Proposal for an MMX C-Interface

Introduction

The objective of this proposal is to provide a high level interface for programmers using lcc2 for accessing all new MMX instructions.

The MMX instruction set is accessible through intrinsic functions, that are recognized and inlined by the compiler.

The data type used by all MMX intrinsics is an 8 byte union, described in ‘mmx.h’. The interface is designed to work at maximum speed when vectors of this datatype are used. The internal loop necessary to apply the given operation to all elements of the data vectors is generated in-line. The dimensions of both arrays should be identical.

Scalar extension is provided, i.e. one of the inputs to the MMX intrinsics can be a scalar, that will be automatically extended by the compiler to apply the mmx operation to all elements of the input vector.

Since the MMX instructions and floating point instructions are incompatible, it is assumed that a function does not mix floating point and mmx. An emms instruction will be issued in the function epilogue if the mmx instruction set is used.

Obviously, the assembler interface is still available, and assembler instructions can be used direcly.
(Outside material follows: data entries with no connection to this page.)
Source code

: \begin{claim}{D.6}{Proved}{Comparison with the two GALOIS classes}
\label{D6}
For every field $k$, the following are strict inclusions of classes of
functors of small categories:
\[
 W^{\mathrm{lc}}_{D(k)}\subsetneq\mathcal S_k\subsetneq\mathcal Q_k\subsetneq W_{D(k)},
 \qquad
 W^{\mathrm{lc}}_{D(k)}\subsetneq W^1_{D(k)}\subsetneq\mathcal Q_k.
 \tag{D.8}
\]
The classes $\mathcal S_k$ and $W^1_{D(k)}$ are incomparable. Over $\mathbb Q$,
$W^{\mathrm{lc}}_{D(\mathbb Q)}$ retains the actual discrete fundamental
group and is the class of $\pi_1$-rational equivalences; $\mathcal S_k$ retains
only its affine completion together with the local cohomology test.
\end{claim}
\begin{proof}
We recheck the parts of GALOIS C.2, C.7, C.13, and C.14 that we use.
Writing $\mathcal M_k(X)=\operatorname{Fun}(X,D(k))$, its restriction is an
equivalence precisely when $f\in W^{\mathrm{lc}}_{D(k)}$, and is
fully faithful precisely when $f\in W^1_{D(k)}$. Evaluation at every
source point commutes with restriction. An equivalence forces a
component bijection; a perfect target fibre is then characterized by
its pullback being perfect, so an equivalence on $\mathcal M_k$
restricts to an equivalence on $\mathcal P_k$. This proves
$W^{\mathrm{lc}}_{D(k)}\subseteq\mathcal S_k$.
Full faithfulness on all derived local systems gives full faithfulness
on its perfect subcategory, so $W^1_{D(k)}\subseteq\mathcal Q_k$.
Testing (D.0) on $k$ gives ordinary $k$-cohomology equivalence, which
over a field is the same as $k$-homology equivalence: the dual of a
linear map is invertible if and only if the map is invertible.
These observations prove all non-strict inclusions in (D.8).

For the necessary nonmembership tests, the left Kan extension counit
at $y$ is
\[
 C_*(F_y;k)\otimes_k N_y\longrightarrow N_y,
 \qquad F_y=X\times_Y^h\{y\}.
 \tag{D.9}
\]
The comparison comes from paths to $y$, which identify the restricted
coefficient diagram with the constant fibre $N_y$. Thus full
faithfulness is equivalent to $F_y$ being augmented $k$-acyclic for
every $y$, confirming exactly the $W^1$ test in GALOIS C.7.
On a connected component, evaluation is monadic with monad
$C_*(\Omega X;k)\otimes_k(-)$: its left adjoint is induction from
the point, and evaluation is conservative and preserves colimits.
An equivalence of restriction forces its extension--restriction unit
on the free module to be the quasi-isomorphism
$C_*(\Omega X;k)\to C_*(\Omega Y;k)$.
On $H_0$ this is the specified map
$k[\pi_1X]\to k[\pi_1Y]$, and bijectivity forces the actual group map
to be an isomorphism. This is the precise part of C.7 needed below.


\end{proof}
In this case, it is the programmer’s responsability to issue the ‘emms’ instruction.

INSTRUCTION SYNTAX

Instructions vary by:

· Data type: packed bytes, packed words, packed doublewords or quadwords

· Signed - Unsigned numbers

· Wraparound - Saturate arithmetic

· Scalar/Vector data

A typical MMX instruction has this syntax:

· Prefix:

· ‘_’ to indicate that this is a compiler reserved word.

· ‘p’ for Packed, as Intel suggests.[1]

· Instruction operation: for example - ADD, CMP, or XOR

· Suffix:

· US for Unsigned Saturation

· S for Signed saturation

· B, W, D, Q for the data type: packed byte, packed word, packed doubleword, or quadword.

· ‘i’ for ‘immediate’ (scalar) data. If this suffix is not present, the function operates over two arrays.

Description of the interface

Pack with signed saturation

The pack operation operates with words (packed to bytes) or with dwords (packed to words).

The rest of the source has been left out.